* **Directions for this task**:
What is the number of lines in this listing that include the string "push"? Answer with that number by itself.

Material provided START

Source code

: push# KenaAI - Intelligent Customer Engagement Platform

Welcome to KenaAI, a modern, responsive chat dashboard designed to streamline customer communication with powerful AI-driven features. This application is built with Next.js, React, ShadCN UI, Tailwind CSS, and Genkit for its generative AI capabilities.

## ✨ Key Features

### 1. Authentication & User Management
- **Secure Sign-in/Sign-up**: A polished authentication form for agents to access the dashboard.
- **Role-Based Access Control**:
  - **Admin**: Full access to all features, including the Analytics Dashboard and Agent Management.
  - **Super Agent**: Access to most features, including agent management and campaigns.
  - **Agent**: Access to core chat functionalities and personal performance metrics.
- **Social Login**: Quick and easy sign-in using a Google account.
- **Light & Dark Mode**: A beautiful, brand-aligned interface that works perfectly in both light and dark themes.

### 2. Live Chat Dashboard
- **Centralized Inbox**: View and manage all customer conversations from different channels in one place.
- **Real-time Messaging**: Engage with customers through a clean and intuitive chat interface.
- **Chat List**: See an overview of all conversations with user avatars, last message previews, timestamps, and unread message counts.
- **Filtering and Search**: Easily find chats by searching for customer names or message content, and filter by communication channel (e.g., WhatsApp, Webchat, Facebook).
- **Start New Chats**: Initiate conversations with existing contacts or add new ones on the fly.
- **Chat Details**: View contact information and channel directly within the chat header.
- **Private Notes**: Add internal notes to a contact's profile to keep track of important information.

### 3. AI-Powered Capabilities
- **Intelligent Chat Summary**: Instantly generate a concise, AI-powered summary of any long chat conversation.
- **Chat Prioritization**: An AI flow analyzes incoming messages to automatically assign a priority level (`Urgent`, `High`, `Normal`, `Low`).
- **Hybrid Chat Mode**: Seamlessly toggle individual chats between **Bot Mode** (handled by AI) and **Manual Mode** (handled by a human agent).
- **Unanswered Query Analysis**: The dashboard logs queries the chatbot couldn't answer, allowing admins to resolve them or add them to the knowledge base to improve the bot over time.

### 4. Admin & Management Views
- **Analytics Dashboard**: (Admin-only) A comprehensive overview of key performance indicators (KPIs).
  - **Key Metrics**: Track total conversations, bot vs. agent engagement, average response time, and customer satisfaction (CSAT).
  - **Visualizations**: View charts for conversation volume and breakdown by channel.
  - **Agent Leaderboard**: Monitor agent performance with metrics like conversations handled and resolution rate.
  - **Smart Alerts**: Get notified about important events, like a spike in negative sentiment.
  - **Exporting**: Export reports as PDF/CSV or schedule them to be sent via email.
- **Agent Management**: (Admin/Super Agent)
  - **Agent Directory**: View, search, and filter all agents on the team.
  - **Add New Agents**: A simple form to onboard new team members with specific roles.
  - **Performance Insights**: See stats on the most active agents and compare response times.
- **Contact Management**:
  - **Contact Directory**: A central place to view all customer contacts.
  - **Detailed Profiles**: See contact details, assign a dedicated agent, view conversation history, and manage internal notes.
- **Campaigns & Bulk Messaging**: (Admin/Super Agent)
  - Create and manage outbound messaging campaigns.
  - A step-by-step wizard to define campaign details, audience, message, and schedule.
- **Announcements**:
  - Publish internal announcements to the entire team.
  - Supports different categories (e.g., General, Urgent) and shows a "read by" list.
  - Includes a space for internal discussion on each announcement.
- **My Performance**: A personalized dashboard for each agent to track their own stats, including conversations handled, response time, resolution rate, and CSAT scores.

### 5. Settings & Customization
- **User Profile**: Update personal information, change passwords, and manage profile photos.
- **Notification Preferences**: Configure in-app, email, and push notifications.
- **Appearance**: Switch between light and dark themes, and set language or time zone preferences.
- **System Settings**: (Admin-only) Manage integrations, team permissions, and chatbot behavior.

Material provided END
Material provided START

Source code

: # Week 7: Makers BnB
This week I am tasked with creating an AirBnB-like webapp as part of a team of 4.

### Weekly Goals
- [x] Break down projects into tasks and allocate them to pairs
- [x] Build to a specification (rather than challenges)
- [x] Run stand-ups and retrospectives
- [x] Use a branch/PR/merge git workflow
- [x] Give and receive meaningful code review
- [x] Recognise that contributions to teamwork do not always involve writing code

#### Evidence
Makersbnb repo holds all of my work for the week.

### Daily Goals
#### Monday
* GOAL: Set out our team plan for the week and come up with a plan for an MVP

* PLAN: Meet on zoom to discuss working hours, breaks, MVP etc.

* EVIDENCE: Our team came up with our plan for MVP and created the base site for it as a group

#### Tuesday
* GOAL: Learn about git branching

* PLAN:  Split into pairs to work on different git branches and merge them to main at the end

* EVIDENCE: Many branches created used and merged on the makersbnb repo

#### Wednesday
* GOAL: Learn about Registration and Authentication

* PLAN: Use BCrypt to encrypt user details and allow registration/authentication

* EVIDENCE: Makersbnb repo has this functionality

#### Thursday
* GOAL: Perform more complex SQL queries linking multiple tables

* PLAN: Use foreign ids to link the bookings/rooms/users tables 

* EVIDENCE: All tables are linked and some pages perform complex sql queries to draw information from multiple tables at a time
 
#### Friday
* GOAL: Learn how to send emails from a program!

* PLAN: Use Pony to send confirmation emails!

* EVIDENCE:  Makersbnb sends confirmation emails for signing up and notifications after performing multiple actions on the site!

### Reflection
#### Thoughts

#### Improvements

Material provided END

* **Answer section**:
2